If you are the beneficial owner of shares held in "street name" by a broker, the broker, as the record holder of the shares, is required to vote those shares in accordance with your instructions. "Broker non-votes" are shares that are held in "street name" by a bank, brokerage firm or other intermediary that indicates on its proxy that it does not have discretionary authority to vote on a particular matter. Such broker non-votes occur when a beneficial owner of shares held in “street name” do not give instructions to the broker or nominee holding the shares as to how to vote on matters that are deemed non-discretionary.
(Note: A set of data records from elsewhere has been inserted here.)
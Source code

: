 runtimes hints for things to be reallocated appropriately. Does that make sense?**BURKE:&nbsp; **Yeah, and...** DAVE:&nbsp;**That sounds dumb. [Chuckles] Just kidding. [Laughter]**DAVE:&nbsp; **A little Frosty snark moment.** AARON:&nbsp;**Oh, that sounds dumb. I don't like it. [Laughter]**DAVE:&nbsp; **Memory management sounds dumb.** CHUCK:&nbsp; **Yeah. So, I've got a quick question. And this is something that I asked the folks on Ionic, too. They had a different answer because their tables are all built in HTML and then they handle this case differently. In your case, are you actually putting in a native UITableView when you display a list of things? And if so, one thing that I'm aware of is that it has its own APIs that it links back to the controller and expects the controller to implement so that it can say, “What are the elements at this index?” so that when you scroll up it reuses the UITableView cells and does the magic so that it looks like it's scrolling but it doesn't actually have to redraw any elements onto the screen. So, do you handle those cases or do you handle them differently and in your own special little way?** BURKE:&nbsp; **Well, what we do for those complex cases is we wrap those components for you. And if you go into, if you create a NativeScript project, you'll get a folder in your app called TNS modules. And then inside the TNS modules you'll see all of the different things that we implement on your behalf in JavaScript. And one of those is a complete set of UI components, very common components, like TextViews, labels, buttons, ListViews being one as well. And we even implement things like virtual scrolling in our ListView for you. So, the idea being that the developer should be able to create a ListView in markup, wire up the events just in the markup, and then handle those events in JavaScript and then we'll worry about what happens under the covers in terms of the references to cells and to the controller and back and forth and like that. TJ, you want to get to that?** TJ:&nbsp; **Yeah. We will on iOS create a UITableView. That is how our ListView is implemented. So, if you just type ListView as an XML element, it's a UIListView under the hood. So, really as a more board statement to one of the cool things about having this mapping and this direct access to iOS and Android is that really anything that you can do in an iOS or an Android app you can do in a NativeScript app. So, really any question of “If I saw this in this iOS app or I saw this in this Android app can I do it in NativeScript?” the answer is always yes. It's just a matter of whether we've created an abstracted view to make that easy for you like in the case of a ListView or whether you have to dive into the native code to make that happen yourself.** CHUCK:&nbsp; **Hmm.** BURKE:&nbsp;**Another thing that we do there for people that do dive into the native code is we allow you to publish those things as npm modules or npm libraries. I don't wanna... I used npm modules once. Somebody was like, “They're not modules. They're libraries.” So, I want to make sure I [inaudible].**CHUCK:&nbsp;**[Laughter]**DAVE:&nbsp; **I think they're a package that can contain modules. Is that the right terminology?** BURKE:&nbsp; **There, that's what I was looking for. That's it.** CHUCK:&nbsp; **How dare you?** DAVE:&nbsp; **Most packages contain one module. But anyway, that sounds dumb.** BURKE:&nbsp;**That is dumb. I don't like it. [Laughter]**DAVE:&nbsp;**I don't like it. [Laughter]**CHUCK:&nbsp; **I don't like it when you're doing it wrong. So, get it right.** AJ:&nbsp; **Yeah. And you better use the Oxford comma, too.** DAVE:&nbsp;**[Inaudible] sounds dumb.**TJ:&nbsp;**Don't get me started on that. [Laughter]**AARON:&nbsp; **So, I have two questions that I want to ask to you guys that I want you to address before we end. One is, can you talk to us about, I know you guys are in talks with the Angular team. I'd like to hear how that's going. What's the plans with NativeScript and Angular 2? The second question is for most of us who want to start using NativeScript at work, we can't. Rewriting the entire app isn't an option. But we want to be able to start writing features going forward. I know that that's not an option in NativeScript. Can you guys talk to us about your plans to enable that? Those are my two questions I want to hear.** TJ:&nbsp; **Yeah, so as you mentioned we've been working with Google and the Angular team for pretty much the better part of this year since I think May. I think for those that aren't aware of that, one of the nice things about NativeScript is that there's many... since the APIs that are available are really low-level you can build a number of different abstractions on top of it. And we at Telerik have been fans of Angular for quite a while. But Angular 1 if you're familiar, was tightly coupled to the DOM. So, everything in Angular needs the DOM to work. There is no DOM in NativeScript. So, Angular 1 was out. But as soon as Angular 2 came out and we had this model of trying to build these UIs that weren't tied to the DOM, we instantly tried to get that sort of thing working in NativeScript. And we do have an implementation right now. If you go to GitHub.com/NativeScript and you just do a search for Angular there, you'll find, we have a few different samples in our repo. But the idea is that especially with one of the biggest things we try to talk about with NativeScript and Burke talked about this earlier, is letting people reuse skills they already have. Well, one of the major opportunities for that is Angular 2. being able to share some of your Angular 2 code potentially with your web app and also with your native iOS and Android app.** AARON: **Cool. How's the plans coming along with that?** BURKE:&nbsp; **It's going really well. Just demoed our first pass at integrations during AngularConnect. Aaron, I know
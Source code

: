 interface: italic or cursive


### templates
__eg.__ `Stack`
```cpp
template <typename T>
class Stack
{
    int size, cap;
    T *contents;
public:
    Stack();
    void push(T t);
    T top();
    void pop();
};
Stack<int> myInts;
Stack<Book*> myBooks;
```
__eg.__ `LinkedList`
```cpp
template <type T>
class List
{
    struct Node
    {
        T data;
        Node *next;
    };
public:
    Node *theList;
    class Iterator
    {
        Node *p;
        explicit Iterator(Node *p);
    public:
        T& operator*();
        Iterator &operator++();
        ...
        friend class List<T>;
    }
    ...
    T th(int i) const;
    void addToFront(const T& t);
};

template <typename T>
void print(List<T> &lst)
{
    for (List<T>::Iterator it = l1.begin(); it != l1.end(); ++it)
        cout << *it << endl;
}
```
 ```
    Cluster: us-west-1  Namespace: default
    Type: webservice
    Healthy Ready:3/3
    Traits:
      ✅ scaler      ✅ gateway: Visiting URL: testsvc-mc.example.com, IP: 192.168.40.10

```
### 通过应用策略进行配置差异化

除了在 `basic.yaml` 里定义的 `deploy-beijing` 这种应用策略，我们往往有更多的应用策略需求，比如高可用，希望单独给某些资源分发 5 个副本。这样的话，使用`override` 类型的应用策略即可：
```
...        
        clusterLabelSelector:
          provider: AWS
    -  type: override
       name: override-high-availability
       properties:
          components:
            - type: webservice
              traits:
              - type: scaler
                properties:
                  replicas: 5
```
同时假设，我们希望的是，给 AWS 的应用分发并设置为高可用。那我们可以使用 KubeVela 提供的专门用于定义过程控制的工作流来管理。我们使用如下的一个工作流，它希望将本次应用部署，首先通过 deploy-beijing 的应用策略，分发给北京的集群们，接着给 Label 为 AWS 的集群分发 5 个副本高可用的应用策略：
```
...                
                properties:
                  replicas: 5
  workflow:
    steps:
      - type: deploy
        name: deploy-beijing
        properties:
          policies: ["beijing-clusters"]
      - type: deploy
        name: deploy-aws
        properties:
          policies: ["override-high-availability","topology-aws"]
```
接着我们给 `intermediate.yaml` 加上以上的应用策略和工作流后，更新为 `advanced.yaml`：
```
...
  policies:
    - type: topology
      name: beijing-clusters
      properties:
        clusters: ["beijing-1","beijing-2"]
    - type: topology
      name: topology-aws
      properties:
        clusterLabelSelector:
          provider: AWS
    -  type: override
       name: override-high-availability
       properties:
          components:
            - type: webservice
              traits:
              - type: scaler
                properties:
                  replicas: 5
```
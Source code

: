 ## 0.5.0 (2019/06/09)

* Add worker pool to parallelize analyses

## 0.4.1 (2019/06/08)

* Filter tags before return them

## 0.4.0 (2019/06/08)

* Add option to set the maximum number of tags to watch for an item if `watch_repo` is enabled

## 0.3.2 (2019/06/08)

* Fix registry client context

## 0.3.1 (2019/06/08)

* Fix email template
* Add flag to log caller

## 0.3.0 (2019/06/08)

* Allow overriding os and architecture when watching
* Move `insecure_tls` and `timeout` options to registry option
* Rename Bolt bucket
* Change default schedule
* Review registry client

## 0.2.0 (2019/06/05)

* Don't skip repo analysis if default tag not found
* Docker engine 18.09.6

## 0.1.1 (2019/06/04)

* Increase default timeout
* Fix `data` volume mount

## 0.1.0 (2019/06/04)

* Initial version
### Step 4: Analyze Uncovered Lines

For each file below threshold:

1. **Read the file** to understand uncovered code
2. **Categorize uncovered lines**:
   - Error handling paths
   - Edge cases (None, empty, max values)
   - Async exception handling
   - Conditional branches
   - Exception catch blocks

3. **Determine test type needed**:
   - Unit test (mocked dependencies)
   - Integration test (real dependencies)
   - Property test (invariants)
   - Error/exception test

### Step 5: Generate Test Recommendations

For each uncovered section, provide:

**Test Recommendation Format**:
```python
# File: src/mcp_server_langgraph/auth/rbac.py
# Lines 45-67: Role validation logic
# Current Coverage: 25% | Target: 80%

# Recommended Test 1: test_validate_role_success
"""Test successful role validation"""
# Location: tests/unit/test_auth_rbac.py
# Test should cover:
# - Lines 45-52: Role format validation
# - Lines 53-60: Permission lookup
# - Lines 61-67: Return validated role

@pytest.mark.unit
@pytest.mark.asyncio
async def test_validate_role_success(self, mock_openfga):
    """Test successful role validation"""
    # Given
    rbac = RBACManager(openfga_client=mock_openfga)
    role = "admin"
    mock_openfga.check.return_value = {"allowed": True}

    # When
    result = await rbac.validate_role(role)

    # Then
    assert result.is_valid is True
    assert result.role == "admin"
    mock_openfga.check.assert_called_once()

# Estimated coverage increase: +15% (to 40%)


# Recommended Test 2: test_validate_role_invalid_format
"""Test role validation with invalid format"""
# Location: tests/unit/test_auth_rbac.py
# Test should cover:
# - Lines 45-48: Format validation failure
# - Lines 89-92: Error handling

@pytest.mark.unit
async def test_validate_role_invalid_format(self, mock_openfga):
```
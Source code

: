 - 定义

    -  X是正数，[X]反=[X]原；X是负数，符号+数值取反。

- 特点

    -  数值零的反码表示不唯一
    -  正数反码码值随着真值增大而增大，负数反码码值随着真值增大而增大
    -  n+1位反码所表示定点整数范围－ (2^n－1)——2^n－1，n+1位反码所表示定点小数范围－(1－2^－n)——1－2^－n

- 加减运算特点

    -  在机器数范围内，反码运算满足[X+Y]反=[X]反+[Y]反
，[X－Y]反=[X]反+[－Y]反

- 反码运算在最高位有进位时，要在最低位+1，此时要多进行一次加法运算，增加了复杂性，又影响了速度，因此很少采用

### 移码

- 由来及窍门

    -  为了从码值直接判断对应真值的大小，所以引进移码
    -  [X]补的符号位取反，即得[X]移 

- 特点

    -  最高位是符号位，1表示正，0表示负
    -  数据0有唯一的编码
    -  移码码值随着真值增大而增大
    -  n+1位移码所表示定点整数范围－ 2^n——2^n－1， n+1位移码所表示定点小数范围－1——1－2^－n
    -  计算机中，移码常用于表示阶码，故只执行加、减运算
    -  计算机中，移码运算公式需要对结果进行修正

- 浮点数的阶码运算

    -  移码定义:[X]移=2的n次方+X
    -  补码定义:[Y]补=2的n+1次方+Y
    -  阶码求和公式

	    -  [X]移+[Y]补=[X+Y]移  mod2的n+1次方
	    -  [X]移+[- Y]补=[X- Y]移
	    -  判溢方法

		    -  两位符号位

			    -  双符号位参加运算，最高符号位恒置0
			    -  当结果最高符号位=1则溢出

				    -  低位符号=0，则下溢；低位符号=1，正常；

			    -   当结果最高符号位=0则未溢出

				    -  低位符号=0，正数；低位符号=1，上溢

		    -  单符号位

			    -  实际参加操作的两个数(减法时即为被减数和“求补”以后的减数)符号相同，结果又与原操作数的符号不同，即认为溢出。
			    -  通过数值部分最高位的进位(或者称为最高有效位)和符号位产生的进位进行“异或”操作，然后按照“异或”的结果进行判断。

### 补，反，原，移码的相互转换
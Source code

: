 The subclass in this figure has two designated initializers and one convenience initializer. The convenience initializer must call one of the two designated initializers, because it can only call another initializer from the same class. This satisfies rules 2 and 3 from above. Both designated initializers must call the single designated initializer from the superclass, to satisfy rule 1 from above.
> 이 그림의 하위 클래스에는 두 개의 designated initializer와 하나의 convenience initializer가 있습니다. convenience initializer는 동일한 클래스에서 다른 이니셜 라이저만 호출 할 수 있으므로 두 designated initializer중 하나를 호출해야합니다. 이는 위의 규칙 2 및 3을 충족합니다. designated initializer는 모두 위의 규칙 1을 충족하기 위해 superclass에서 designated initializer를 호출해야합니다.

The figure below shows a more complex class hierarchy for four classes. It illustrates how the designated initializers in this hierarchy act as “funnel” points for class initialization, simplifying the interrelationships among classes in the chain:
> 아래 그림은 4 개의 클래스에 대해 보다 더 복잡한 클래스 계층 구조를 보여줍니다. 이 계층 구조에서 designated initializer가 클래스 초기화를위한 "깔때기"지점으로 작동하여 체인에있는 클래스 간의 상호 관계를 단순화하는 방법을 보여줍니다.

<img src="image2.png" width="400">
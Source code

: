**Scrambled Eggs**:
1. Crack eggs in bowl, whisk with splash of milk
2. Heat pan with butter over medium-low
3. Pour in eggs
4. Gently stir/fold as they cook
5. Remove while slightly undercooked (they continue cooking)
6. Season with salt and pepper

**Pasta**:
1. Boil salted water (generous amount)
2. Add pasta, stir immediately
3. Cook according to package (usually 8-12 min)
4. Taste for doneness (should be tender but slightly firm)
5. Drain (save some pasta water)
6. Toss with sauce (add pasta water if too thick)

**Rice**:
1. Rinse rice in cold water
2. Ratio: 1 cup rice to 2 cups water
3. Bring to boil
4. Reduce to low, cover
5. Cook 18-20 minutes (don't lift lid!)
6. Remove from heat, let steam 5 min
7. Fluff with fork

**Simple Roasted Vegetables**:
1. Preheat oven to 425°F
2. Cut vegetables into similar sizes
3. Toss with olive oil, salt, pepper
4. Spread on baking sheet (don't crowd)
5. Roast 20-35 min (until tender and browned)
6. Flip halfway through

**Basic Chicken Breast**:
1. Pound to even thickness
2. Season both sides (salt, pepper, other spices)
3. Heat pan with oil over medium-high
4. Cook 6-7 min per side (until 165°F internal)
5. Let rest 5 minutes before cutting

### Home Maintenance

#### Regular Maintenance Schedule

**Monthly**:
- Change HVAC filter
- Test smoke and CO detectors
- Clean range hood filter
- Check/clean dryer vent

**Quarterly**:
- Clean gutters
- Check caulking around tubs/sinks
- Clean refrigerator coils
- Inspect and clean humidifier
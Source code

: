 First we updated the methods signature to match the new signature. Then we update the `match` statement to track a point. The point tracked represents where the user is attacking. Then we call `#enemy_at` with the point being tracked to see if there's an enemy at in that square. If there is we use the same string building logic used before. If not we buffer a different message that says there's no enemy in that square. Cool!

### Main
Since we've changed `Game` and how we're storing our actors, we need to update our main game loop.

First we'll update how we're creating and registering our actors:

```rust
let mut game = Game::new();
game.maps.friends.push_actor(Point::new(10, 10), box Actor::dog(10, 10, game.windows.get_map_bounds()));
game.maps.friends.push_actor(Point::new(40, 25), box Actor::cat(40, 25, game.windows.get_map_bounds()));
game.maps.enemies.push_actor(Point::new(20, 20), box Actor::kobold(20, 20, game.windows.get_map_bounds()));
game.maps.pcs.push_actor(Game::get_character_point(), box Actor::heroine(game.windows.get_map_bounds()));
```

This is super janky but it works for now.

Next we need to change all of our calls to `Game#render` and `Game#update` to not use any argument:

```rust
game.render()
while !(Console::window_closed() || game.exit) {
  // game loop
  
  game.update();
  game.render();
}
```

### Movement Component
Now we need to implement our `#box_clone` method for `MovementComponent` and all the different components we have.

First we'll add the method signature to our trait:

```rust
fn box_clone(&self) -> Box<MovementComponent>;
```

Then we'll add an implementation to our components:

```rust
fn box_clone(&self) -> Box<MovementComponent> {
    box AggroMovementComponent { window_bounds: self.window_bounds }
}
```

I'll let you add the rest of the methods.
If you own shares through a nominee, such as a broker, but you do not give instructions to your broker, the broker will be able to vote your shares with respect to certain "discretionary" items, but will not be allowed to vote your shares with respect to certain "non-discretionary" items and your shares will be treated as "broker non-votes."
The proposal to elect the two nominees to serve as Class II directors and the say-on-pay vote are considered to be non-discretionary items under applicable rules, which means that if you do not give instructions to your broker, your broker will not be able to vote your shares in its discretion on these proposals and your shares will be treated as "broker non-votes." We urge you to provide voting instructions to your broker so that your votes may be counted.
The proposal to ratify the appointment of Armanino LLP as our independent registered public accounting firm for the year ending December 31, 2016 is considered to be a discretionary item under applicable rules. Accordingly, your bank, brokerage firm or other intermediary may exercise its discretionary authority with respect to this proposal if you do not provide voting instructions.
If you wish to attend the Annual Meeting to personally vote your shares held in "street name," you will need to obtain a proxy card from the holder of record (i.e., your bank, brokerage firm or other intermediary).
May I change my vote after I have mailed my proxy card?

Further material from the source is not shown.